In two new HotSpot grants announced yesterday, Brooklyn Heights will receive $123,000 in state funds next year to fight crime and get tough on absentee landlords with shabby homes, and Parole will get $105,700 to boost the Neighborhood Watch program and help clean the community's streets.
The awards are among 36 grants announced by the Governor's Office on Crime Control and Prevention. The $6.3 million statewide expansion of the program adds 26 communities and expands the boundaries of six others. The program uses a combination of crime-prevention efforts, beefing up community policing and local prosecution, and supporting youth programs and neighborhood efforts to unify.
The two new grants in Anne Arundel County bring the number of HotSpot communities to four. Orchards on the Severn on Pioneer Drive and Eastport Terrace in Annapolis were already part of the program. The annual grants are renewable for four years.
In Brooklyn Heights, an older community south of Baltimore and east of Ritchie Highway, the money will go largely to police overtime for increased foot patrols in the neighborhood, and to after-school programs.
The Health Department will get a sizable grant to pay for a part-time counselor for people with addictions, and the YWCA's domestic violence program will be funded to provide education and awareness programs and group counseling to residents.
"It's a comprehensive sweep through the area; it's not piecemeal," said state Sen.

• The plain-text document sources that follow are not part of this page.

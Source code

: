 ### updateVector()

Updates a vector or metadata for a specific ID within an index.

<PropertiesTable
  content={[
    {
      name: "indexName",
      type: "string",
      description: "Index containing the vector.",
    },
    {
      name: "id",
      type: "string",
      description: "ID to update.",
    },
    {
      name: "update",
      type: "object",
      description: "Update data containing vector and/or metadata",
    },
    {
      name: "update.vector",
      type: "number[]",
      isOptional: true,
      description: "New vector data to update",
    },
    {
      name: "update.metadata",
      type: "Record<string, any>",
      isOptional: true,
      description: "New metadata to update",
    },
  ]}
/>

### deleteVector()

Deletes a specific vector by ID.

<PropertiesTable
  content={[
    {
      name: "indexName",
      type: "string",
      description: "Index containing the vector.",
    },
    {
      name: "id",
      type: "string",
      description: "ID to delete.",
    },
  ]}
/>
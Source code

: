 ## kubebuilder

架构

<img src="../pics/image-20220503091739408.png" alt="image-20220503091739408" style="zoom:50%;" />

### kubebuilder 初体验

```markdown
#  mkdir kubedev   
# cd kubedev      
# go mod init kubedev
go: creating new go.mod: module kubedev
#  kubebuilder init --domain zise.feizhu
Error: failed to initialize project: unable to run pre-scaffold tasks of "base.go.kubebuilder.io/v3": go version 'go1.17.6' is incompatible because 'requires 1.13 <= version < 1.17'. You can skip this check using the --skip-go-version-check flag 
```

Philip C. Jimeno, a Democrat who represents the area. "If there's a community that needs it, they need it."
Many houses in Brooklyn Heights were built after World War II for veterans who returned from the war and took up work in Baltimore's thriving factories, said resident Amelia Collins, treasurer of the Brooklyn Heights Improvement Association.
After many homeowners retired or died, absentee landlords took over the properties, bringing in transient tenants -- some of whom stay only a few months before moving, Collins said.
"Crime has increased, trash is a problem," she said. "A transient population does not make for a stable community."
Residents hope the HotSpot money will be the boost government needs to be more aggressive in addressing problems. About $14,000 will pay for zoning and sanitation inspectors to scrutinize the aging homes and get tough on absentee landlords who aren't taking care of them.
"There's constant concerns about crime and drugs, and there are a lot of people who've lived there a long time who aren't willing to abandon their community," Jimeno said. "I think this will give them a degree of hope."
On the other grant, although Parole, a community outside the Annapolis city line, has been awarded $105,700, the state is expected to provide more money as it adjusts coordination of Parole's program with one in Eastport Terrace, state officials said.
The Parole plan will boost youth activities with after-school programs focusing on tutoring, conflict resolution and recreation. Support for the community through Neighborhood Watch programs and cleanups is also key to the plan.
Police will get a hefty portion of the grant to pay for increased foot patrols and undercover work, and nearly $22,000 will help at-risk youths with support programs.